◆ **Requirement**:
From the records below, transcribe only the lines running from the one with "## Go to the" through the one with "### Download mean layers from 2010-2020". Keep both of those end lines.

(Data records)
+++++

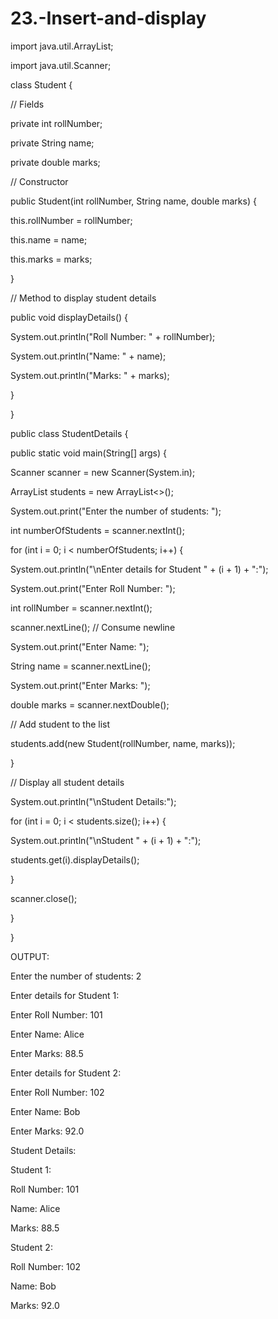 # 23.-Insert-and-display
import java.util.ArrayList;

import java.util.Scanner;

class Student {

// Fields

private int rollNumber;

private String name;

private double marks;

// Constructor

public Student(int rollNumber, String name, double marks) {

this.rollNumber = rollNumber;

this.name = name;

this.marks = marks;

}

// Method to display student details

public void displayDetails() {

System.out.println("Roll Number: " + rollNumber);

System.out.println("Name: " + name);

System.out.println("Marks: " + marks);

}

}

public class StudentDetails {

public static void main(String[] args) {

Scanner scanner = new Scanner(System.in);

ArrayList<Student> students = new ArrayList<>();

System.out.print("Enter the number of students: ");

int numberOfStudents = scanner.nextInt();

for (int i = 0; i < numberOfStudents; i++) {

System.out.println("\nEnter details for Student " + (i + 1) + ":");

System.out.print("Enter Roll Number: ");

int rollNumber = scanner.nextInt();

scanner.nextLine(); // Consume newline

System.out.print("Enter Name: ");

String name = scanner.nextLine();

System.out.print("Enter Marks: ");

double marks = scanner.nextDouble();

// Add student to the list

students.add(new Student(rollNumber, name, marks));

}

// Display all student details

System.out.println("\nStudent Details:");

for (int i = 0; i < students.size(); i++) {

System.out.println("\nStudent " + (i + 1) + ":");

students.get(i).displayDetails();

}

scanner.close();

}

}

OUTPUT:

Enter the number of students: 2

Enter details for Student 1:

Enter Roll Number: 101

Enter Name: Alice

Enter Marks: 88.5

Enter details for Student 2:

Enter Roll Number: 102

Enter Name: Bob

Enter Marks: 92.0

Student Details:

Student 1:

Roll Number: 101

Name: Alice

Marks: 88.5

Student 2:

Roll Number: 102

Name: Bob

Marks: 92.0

+++++

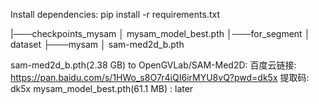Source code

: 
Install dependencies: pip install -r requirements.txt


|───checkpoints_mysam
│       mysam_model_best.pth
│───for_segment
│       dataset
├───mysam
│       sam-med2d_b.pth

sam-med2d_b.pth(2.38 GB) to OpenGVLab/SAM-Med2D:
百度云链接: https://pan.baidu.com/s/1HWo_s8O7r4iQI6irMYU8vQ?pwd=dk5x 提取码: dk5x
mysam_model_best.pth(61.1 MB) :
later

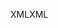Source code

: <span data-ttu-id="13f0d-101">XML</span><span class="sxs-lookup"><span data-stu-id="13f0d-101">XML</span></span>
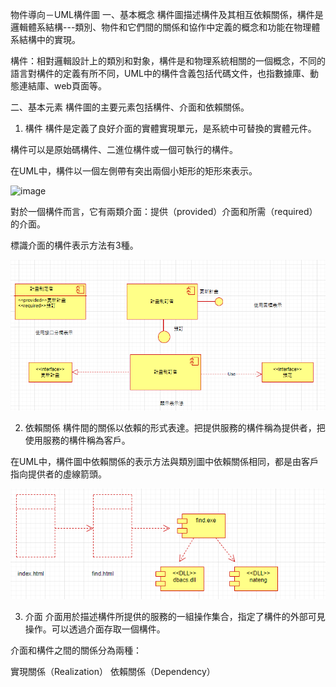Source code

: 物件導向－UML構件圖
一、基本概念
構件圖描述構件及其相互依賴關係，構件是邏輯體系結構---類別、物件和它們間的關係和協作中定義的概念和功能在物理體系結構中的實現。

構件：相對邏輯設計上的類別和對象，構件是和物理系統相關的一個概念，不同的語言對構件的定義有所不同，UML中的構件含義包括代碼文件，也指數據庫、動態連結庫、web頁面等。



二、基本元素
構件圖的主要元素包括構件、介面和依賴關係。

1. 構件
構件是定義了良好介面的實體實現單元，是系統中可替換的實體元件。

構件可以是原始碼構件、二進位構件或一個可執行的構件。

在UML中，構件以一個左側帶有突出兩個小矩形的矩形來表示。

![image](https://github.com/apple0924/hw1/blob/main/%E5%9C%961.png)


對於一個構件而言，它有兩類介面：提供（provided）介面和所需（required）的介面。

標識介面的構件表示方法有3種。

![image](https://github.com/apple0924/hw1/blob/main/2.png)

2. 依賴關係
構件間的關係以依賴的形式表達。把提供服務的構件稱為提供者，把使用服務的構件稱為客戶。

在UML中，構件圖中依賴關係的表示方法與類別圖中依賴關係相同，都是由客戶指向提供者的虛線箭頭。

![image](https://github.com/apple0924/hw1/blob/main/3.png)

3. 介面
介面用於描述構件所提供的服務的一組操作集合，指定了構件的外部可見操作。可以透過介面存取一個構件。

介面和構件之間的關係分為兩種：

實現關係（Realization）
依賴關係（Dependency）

+++++

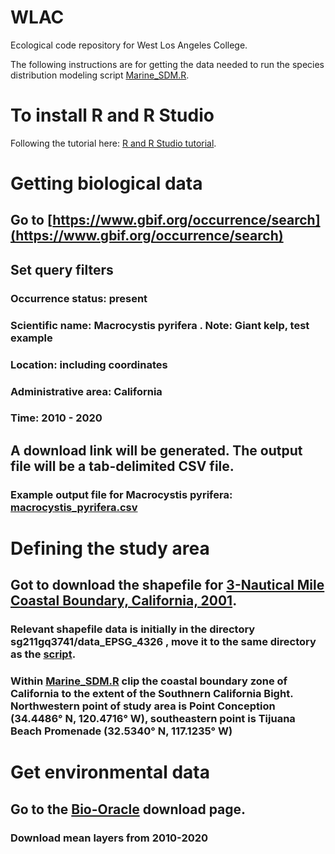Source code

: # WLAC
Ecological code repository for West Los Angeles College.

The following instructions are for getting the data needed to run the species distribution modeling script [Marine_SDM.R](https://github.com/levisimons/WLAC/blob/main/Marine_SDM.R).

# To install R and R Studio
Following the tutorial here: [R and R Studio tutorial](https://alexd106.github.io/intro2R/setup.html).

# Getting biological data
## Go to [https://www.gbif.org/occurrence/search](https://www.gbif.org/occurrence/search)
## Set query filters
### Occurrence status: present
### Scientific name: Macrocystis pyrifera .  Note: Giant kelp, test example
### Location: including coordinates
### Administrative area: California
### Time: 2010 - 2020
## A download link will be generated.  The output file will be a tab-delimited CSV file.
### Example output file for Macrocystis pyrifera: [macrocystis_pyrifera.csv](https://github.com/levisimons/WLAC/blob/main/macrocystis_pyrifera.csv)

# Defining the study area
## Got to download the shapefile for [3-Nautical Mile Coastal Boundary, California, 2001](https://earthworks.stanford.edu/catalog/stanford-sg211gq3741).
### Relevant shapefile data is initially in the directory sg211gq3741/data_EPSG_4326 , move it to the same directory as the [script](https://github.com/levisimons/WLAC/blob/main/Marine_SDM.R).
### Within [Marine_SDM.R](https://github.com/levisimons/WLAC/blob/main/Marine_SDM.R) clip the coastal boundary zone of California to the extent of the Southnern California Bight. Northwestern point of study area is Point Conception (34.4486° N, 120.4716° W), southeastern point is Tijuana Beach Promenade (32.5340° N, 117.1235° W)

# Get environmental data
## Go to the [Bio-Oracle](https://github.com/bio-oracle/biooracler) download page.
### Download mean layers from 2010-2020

+++++

◆ **Response to the task**:
## Go to the [Bio-Oracle](https://github.com/bio-oracle/biooracler) download page.
### Download mean layers from 2010-2020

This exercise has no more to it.